Task goal - Among the lines below, restate word for word only those from the line with "## VM/Disk management" through the line with "Automatic Private IP", with both end lines kept.

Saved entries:
========================================

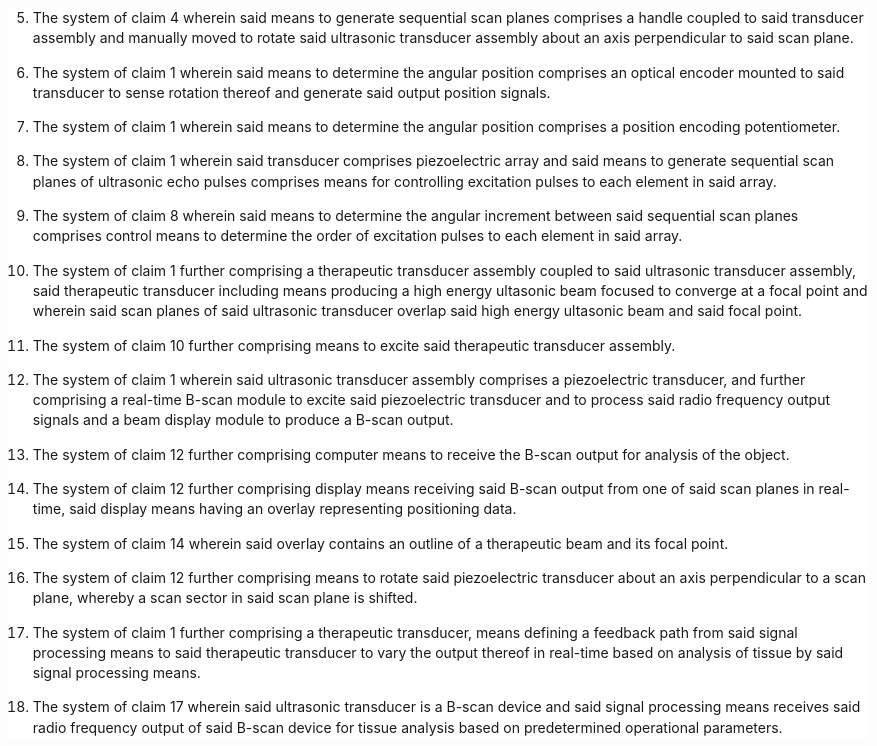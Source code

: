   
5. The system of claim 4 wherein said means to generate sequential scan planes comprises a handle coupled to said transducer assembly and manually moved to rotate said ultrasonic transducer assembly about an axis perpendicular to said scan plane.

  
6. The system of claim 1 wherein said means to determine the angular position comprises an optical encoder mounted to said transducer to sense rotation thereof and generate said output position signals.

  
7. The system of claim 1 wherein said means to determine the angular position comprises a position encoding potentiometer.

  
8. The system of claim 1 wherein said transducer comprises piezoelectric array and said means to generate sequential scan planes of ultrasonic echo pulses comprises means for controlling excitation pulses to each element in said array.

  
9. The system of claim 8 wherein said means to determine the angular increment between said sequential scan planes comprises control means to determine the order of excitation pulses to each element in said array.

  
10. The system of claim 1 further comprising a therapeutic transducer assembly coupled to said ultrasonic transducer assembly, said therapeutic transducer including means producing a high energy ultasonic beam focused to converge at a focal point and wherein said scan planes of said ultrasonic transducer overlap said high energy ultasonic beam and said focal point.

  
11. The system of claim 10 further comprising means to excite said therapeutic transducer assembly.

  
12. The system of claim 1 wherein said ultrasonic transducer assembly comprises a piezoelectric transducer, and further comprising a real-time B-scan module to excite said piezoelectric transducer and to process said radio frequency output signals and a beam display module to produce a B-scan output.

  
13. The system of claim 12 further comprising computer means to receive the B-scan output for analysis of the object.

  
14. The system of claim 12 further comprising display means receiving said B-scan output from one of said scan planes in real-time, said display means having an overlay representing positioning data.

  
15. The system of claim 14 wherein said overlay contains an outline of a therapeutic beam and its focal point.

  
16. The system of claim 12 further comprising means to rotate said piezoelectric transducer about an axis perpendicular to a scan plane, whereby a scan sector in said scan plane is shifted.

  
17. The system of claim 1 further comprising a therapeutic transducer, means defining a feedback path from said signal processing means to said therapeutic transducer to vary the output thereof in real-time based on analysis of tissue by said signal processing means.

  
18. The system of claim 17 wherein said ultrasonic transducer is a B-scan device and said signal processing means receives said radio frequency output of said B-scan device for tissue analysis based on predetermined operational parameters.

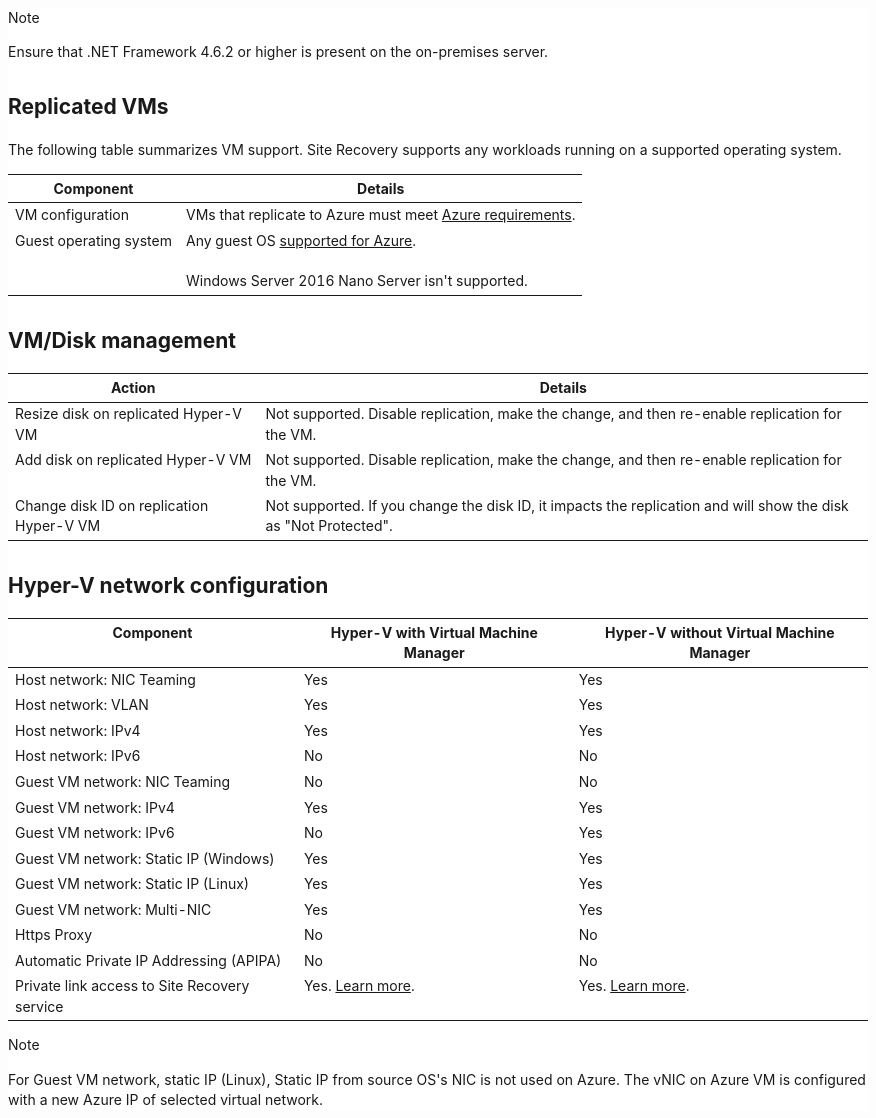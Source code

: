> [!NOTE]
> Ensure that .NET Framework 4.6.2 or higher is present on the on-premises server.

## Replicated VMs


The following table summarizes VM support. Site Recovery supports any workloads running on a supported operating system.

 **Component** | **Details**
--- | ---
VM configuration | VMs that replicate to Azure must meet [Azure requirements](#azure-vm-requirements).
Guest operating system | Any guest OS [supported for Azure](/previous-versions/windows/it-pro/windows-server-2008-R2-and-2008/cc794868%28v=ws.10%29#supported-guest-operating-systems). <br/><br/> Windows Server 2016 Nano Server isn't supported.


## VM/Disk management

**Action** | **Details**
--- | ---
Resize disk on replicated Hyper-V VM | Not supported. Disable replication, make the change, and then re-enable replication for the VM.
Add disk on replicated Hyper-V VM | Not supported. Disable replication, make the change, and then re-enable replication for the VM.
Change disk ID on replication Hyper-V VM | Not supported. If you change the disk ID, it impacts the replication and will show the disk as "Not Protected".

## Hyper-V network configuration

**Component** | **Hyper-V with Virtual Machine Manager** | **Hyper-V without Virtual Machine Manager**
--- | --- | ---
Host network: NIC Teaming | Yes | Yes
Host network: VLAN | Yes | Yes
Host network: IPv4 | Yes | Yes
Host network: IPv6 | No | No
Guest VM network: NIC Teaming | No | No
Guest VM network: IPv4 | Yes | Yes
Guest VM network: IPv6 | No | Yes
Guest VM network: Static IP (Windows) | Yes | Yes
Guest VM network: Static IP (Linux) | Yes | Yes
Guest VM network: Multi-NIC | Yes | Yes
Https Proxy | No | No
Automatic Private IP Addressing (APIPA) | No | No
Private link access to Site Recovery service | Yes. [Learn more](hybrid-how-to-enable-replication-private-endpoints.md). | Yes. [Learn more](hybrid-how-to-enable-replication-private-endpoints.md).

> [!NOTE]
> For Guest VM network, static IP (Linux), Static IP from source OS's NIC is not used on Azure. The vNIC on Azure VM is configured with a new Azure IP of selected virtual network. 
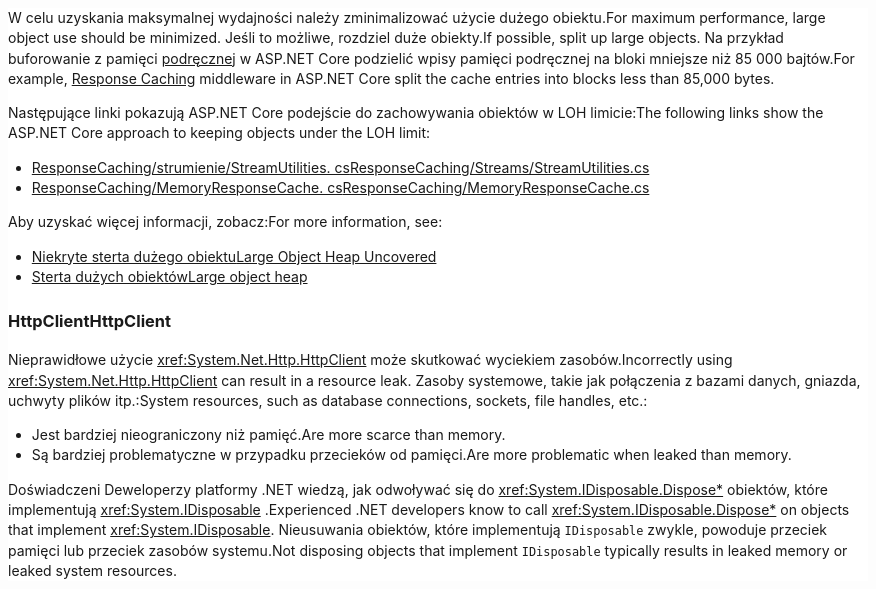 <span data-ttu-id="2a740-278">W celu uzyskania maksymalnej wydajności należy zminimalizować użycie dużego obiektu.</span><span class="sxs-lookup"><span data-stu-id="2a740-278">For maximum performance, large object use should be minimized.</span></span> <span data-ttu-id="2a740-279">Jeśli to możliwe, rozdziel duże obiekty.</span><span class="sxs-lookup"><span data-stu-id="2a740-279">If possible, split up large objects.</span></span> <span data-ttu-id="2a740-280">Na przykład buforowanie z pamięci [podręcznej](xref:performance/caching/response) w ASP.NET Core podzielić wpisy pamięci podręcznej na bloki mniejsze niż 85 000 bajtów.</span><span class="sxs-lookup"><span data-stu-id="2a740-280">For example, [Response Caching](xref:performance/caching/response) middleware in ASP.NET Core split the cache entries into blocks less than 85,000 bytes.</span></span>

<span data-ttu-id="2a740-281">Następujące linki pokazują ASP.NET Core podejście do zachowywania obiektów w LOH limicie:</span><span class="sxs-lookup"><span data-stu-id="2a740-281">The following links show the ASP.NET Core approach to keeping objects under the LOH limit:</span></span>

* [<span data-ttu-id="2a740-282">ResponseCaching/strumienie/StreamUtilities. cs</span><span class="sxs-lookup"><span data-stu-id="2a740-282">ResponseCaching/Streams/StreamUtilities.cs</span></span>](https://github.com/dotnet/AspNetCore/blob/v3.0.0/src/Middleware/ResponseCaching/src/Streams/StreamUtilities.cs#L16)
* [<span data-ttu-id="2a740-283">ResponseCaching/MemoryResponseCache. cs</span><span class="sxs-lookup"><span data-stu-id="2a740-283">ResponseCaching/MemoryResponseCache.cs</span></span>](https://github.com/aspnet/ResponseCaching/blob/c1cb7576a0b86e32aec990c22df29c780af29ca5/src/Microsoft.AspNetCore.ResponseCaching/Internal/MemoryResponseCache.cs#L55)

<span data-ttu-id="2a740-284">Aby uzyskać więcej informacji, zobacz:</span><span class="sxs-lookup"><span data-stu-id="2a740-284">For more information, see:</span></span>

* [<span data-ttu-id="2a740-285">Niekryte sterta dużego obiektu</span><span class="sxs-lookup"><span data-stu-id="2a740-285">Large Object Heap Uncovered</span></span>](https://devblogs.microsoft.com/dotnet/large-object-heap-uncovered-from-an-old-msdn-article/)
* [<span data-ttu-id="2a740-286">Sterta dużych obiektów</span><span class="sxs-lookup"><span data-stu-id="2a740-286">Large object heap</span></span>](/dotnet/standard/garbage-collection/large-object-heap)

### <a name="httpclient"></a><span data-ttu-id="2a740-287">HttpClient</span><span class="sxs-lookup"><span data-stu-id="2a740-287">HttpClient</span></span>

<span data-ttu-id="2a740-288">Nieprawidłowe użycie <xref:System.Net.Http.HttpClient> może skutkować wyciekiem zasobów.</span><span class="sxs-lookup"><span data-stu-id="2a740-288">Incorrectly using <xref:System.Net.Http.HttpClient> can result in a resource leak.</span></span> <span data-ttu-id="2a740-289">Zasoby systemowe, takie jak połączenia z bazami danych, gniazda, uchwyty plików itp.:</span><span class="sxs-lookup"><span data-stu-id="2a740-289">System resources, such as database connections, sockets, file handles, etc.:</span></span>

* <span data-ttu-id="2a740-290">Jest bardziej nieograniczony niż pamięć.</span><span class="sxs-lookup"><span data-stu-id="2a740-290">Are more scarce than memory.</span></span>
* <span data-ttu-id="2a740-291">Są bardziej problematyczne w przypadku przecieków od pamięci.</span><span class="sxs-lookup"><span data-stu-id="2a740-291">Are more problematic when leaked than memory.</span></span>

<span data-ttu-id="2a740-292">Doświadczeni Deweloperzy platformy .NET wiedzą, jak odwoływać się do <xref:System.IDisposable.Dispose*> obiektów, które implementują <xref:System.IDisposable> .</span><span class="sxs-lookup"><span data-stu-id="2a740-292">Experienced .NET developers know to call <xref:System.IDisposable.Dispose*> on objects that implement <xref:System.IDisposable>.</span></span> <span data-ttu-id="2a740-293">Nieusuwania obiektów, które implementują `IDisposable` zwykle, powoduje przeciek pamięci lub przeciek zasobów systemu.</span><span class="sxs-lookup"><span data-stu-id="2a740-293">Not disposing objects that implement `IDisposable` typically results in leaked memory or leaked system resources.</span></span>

========================================

Solved exercise -
## VM/Disk management

**Action** | **Details**
--- | ---
Resize disk on replicated Hyper-V VM | Not supported. Disable replication, make the change, and then re-enable replication for the VM.
Add disk on replicated Hyper-V VM | Not supported. Disable replication, make the change, and then re-enable replication for the VM.
Change disk ID on replication Hyper-V VM | Not supported. If you change the disk ID, it impacts the replication and will show the disk as "Not Protected".

## Hyper-V network configuration

**Component** | **Hyper-V with Virtual Machine Manager** | **Hyper-V without Virtual Machine Manager**
--- | --- | ---
Host network: NIC Teaming | Yes | Yes
Host network: VLAN | Yes | Yes
Host network: IPv4 | Yes | Yes
Host network: IPv6 | No | No
Guest VM network: NIC Teaming | No | No
Guest VM network: IPv4 | Yes | Yes
Guest VM network: IPv6 | No | Yes
Guest VM network: Static IP (Windows) | Yes | Yes
Guest VM network: Static IP (Linux) | Yes | Yes
Guest VM network: Multi-NIC | Yes | Yes
Https Proxy | No | No
Automatic Private IP Addressing (APIPA) | No | No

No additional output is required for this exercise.